The expected answer is the full listing, repeated exactly and free of images.

Top of RECORDS PROVIDED

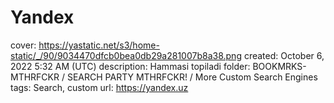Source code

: # Yandex

cover: https://yastatic.net/s3/home-static/_/90/9034470dfcb0bea0db29a281007b8a38.png
created: October 6, 2022 5:32 AM (UTC)
description: Hammasi topiladi
folder: BOOKMRKS-MTHRFCKR / SEARCH PARTY MTHRFCKR! / More Custom Search Engines
tags: Search, custom
url: https://yandex.uz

Bottom of RECORDS PROVIDED

● SOLUTION BELOW
Source code

: # Yandex

cover: https://yastatic.net/s3/home-static/_/90/9034470dfcb0bea0db29a281007b8a38.png
created: October 6, 2022 5:32 AM (UTC)
description: Hammasi topiladi
folder: BOOKMRKS-MTHRFCKR / SEARCH PARTY MTHRFCKR! / More Custom Search Engines
tags: Search, custom
url: https://yandex.uz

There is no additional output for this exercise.